Published online Mar 15, 2024. doi: 10.4251/wjgo.v16.i3.1006
Peer-review started: October 26, 2023
First decision: December 31, 2023
Revised: January 4, 2024
Accepted: January 31, 2024
Article in press: January 31, 2024
Published online: March 15, 2024
Colorectal cancer (CRC) is one very usual tumor together with higher death rate. Ubiquitin-specific protease 21 (USP21) has been confirmed to take part into the regulation of CRC progression through serving as a facilitator. Interestingly, the promotive function of USP21 has also discovered in the progression of CRC. ZEB1 has illustrated to be modulated by USP7, USP22 and USP51 in cancers. However, the regulatory functions of USP21 on ZEB1 in CRC progression need more investigations.
To investigate the relationship between USP21 and ZEB1 in CRC progression.
The mRNA and protein expressions were assessed through RT-qPCR, western blot and IHC assay. The interaction between USP21 and ZEB1 was evaluated through Co-IP and GST pull down assays. The cell proliferation was detected through colony formation assay. The cell migration and invasion abilities were determined through Transwell assay. The stemness was tested through sphere formation assay. The tumor growth was evaluated through in vivo mice assay.
In this work, USP21 and ZEB1 exhibited higher expression in CRC, and resulted into poor prognosis.
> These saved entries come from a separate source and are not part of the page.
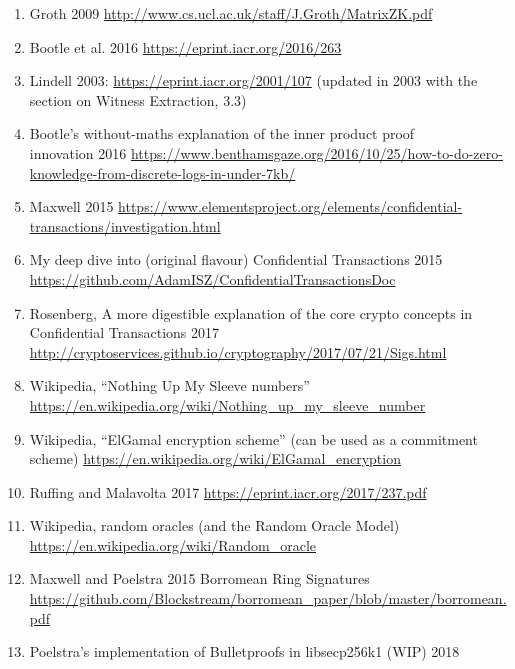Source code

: \documentclass[10pt,a4paper]{article}
\providecommand{\tightlist}{%
  \setlength{\itemsep}{0pt}\setlength{\parskip}{0pt}}
\begin{document}
\begin{enumerate}
\def\labelenumi{\arabic{enumi}.}
\tightlist
\item
  \protect\hypertarget{anchor-7}{}{}Groth 2009
  \url{http://www.cs.ucl.ac.uk/staff/J.Groth/MatrixZK.pdf}
\item
  \protect\hypertarget{anchor-8}{}{}Bootle et al. 2016
  \url{https://eprint.iacr.org/2016/263}
\item
  Lindell 2003: \url{https://eprint.iacr.org/2001/107} (updated in 2003
  with the section on Witness Extraction, 3.3)
\item
  \protect\hypertarget{anchor-44}{}{}Bootle's without-maths explanation
  of the inner product proof \\ innovation 2016
  \url{https://www.benthamsgaze.org/2016/10/25/how-to-do-zero-knowledge-from-discrete-logs-in-under-7kb/}
\item
  \protect\hypertarget{anchor-2}{}{}Maxwell 2015
  \url{https://www.elementsproject.org/elements/confidential-transactions/investigation.html}
\item
  \protect\hypertarget{anchor-3}{}{}My deep dive into (original flavour)
  Confidential Transactions 2015
  \url{https://github.com/AdamISZ/ConfidentialTransactionsDoc}
\item
  \protect\hypertarget{anchor-4}{}{}Rosenberg, A more digestible
  explanation of the core crypto concepts in Confidential Transactions
  2017
  \url{http://cryptoservices.github.io/cryptography/2017/07/21/Sigs.html}
\item
  \protect\hypertarget{anchor-17}{}{}Wikipedia, ``Nothing Up My Sleeve
  numbers''
  \url{https://en.wikipedia.org/wiki/Nothing_up_my_sleeve_number}
\item
  \protect\hypertarget{anchor-20}{}{}Wikipedia, ``ElGamal encryption
  scheme'' (can be used as a commitment scheme)
  \url{https://en.wikipedia.org/wiki/ElGamal_encryption}
\item
  \protect\hypertarget{anchor-21}{}{}Ruffing and Malavolta 2017
  \url{https://eprint.iacr.org/2017/237.pdf}
\item
  Wikipedia, random oracles (and the Random Oracle Model)
  \url{https://en.wikipedia.org/wiki/Random_oracle}
\item
  \protect\hypertarget{anchor-62}{}{}Maxwell and Poelstra 2015 Borromean
  Ring Signatures
  \url{https://github.com/Blockstream/borromean_paper/blob/master/borromean.pdf}
\item
  \protect\hypertarget{anchor-71}{}{}Poelstra's implementation of
  Bulletproofs in libsecp256k1 (WIP) 2018

\end{enumerate}
\end{document}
Moreover, the interaction between USP21 and ZEB1 was further investigated. It was demonstrated that USP21 contributed to the stability of ZEB1 through modulating ubiquitination level. In addition, USP21 streng
For the first time, these above findings manifested that USP21 promoted tumorigenicity and stemness of CRC by deubiquitinating and stabilizing ZEB1. This discovery suggested that USP21/ZEB1 axis may provide novel sights for the treatment of CRC.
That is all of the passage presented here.